Day 14 — Cross-Entropy, Softmax & Classification Gradients

Every investment decision is ultimately a classification: buy, hold, or sell. The confidence in that classification determines position sizing. In neural networks, softmax converts raw scores into confidences, and cross-entropy measures how wrong those confidences are. Today you understand both at the deepest level.— Day 14 Principle, adapted from the Marks framework

I. Softmax — From Logits to Probabilities

Softmax converts a vector of real numbers (logits) into a probability distribution. Each element becomes exp(z_i) / sum(exp(z_j)).

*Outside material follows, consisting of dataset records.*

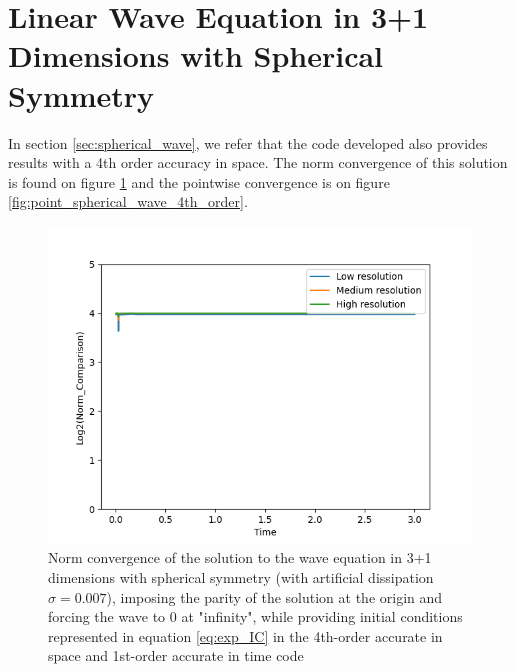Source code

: \clearpage

\section{Linear Wave Equation in 3+1 Dimensions with Spherical Symmetry}

In section \ref{sec:spherical_wave}, we refer that the code developed also provides results with a 4th order accuracy in space. The norm convergence of this solution is found on figure \ref{fig:norm_spherical_wave_4th_order} and the pointwise convergence is on figure \ref{fig:point_spherical_wave_4th_order}.

\begin{figure}[H]
    \centering
    \includegraphics[width=0.9\columnwidth]{Images/spherical_wave-4th-norm.png}
    \caption{Norm convergence of the solution to the wave equation in 3+1 dimensions with spherical symmetry (with artificial dissipation $\sigma = 0.007$), imposing the parity of the solution at the origin and forcing the wave to 0 at "infinity", while providing initial conditions represented in equation \ref{eq:exp_IC} in the 4th-order accurate in space and 1st-order accurate in time code}
    \label{fig:norm_spherical_wave_4th_order}
\end{figure}

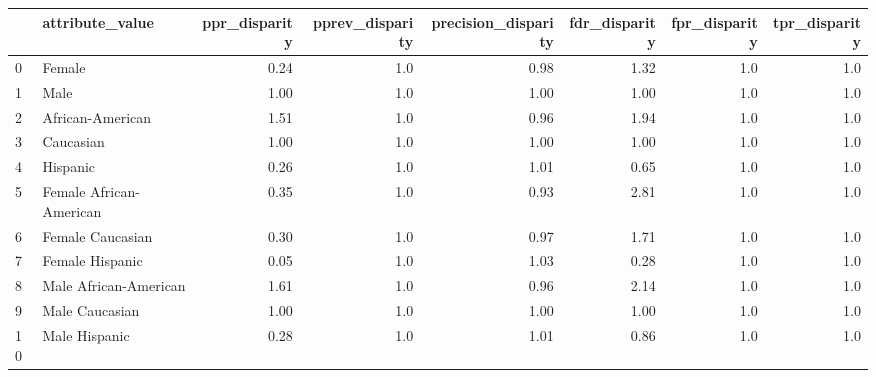 \begin{tabular}{llrrrrrr}
\toprule
{} &          attribute\_value &  ppr\_disparity &  pprev\_disparity &  precision\_disparity &  fdr\_disparity &  fpr\_disparity &  tpr\_disparity \\
\midrule
0  &                   Female &           0.24 &              1.0 &                 0.98 &           1.32 &            1.0 &            1.0 \\
1  &                     Male &           1.00 &              1.0 &                 1.00 &           1.00 &            1.0 &            1.0 \\
2  &         African-American &           1.51 &              1.0 &                 0.96 &           1.94 &            1.0 &            1.0 \\
3  &                Caucasian &           1.00 &              1.0 &                 1.00 &           1.00 &            1.0 &            1.0 \\
4  &                 Hispanic &           0.26 &              1.0 &                 1.01 &           0.65 &            1.0 &            1.0 \\
5  &  Female African-American &           0.35 &              1.0 &                 0.93 &           2.81 &            1.0 &            1.0 \\
6  &         Female Caucasian &           0.30 &              1.0 &                 0.97 &           1.71 &            1.0 &            1.0 \\
7  &          Female Hispanic &           0.05 &              1.0 &                 1.03 &           0.28 &            1.0 &            1.0 \\
8  &    Male African-American &           1.61 &              1.0 &                 0.96 &           2.14 &            1.0 &            1.0 \\
9  &           Male Caucasian &           1.00 &              1.0 &                 1.00 &           1.00 &            1.0 &            1.0 \\
10 &            Male Hispanic &           0.28 &              1.0 &                 1.01 &           0.86 &            1.0 &            1.0 \\
\bottomrule
\end{tabular}
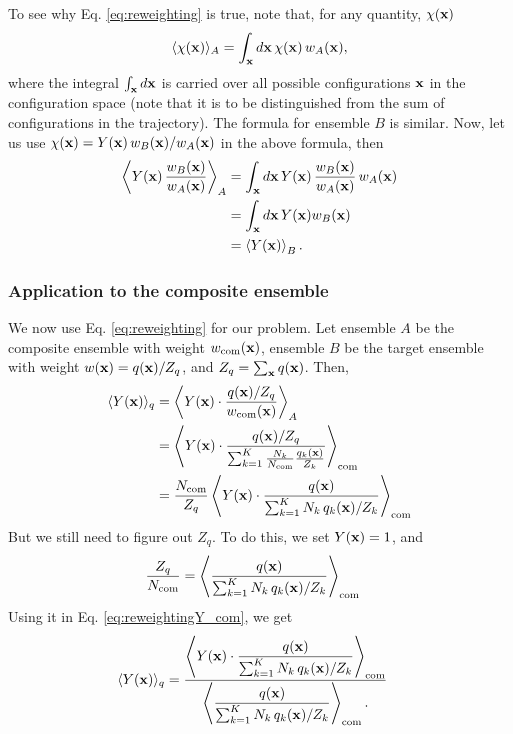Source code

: \documentclass[aip,jcp,preprint,superscriptaddress]{revtex4-1}
\begin{document}
To see why Eq. \eqref{eq:reweighting} is true,
note that,
for any quantity, $\chi(\mathbf{x})$
%
\begin{align*}
  \langle \chi(\mathbf{x}) \rangle_A
=
  \int_{\mathbf{x}} d\mathbf{x} \, \chi(\mathbf{x}) \, w_A(\mathbf{x}),
\end{align*}
%
where the integral $\int_{\mathbf{x}} d\mathbf{x}$
is carried over all possible configurations $\mathbf{x}$
in the configuration space
(note that it is to be distinguished from
the sum of configurations in the trajectory).
%
The formula for ensemble $B$ is similar.
%
Now,
let us use $\chi(\mathbf{x}) = Y(\mathbf{x}) \, w_B(\mathbf{x}) / w_A(\mathbf{x})$
in the above formula, then
%
\begin{align*}
  \left \langle Y(\mathbf{x}) \, \frac{ w_B(\mathbf{x}) }{ w_A(\mathbf{x}) } \right \rangle_A
  &=
  \int_{\mathbf{x}} d\mathbf{x} \, Y(\mathbf{x}) \, \frac{ w_B(\mathbf{x}) }{ w_A(\mathbf{x}) } \, w_A(\mathbf{x})
  \notag \\
  &=
  \int_{\mathbf{x}} d\mathbf{x} \, Y(\mathbf{x}) w_B(\mathbf{x})
  \notag \\
  &= \left\langle Y(\mathbf{x}) \right\rangle_B.
\end{align*}



\subsubsection{Application to the composite ensemble}



We now use Eq. \eqref{eq:reweighting} for our problem.
%
Let ensemble $A$ be the composite ensemble
with weight $w_\mathrm{com}(\mathbf{x})$,
ensemble $B$ be the target ensemble
with weight $w(\mathbf{x}) = q(\mathbf{x})/Z_q$,
and $Z_q = \sum_{\mathbf{x}} q(\mathbf{x})$.
%
Then,
%
\begin{align}
  \langle Y(\mathbf{x}) \rangle_q
&=
  \left\langle Y(\mathbf{x}) \cdot
    \dfrac{ q(\mathbf{x})/Z_q }{ w_{\mathrm{com}}(\mathbf{x}) }
  \right\rangle_A
  \notag \\
&=
  \left\langle Y(\mathbf{x}) \cdot
  \dfrac{
    q(\mathbf{x})/Z_q
  }
  {
    \sum_{k = 1}^K \frac{N_k}{N_{\mathrm{com}}} \frac{ q_k(\mathbf{x}) } { Z_k }
  }
  \right\rangle_{\mathrm{com}}
  \notag \\
&=
  \frac{N_{\mathrm{com}}}{Z_q}
  \left\langle Y(\mathbf{x}) \cdot
  \dfrac{
    q(\mathbf{x})
  }
  {
    \sum_{k = 1}^K N_k \, q_k(\mathbf{x}) / Z_k
  }
  \right\rangle_{\mathrm{com}}
  \label{eq:reweightingY_com}
\end{align}
%
But we still need to figure out $Z_q$.
%
To do this, we set $Y(\mathbf{x}) = 1$, and
%
\begin{align*}
  \frac{Z_q}{N_{\mathrm{com}}}
&=
  \left\langle
  \dfrac{
    q(\mathbf{x})
  }
  {
    \sum_{k = 1}^K N_k \, q_k(\mathbf{x}) / Z_k
  }
  \right\rangle_{\mathrm{com}}
\end{align*}
%
Using it in Eq. \eqref{eq:reweightingY_com},
we get
\begin{align}
  \langle Y(\mathbf{x}) \rangle_q
&=
  \frac{
    \left\langle Y(\mathbf{x}) \cdot
    \dfrac{
      q(\mathbf{x})
    }
    {
      \sum_{k = 1}^K N_k \, q_k(\mathbf{x}) / Z_k
    }
    \right\rangle_{\mathrm{com}}
  }
  {
    \left\langle
    \dfrac{
      q(\mathbf{x})
    }
    {
      \sum_{k = 1}^K N_k \, q_k(\mathbf{x}) / Z_k
    }
    \right\rangle_{\mathrm{com}}.
  }
  \label{eq:reweighting_com}
\end{align}
\end{document}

The result is always positive and sums to 1. The exp amplifies differences: a logit gap of 2.0 becomes a probability ratio of ∼7×.

# Naive softmax (numerically unstable)
def softmax_naive(logits):
    counts = logits.exp()
    return counts / counts.sum(-1, keepdim=True)

# Stable softmax (subtract max for numerical stability)
def softmax_stable(logits):
    logits = logits - logits.max(-1, keepdim=True).values
    counts = logits.exp()
    return counts / counts.sum(-1, keepdim=True)
  

II. Cross-Entropy Loss — The Elegant Gradient

Cross-entropy loss for classification: L = -log(p[correct_class]). The gradient with respect to logits has a beautiful closed form: dL/dz = softmax(z) - one_hot(target). This means the gradient is simply “what the model predicted minus what should have been predicted.”

Why F.cross_entropy Combines Everything

Computing exp, then log, then negating is numerically wasteful and dangerous (overflow/underflow). PyTorch’s F.cross_entropy uses the log-sum-exp trick internally: log(softmax(z)) = z - log(sum(exp(z))). This is exact, stable, and fast. Always use it instead of manual softmax + log + nll.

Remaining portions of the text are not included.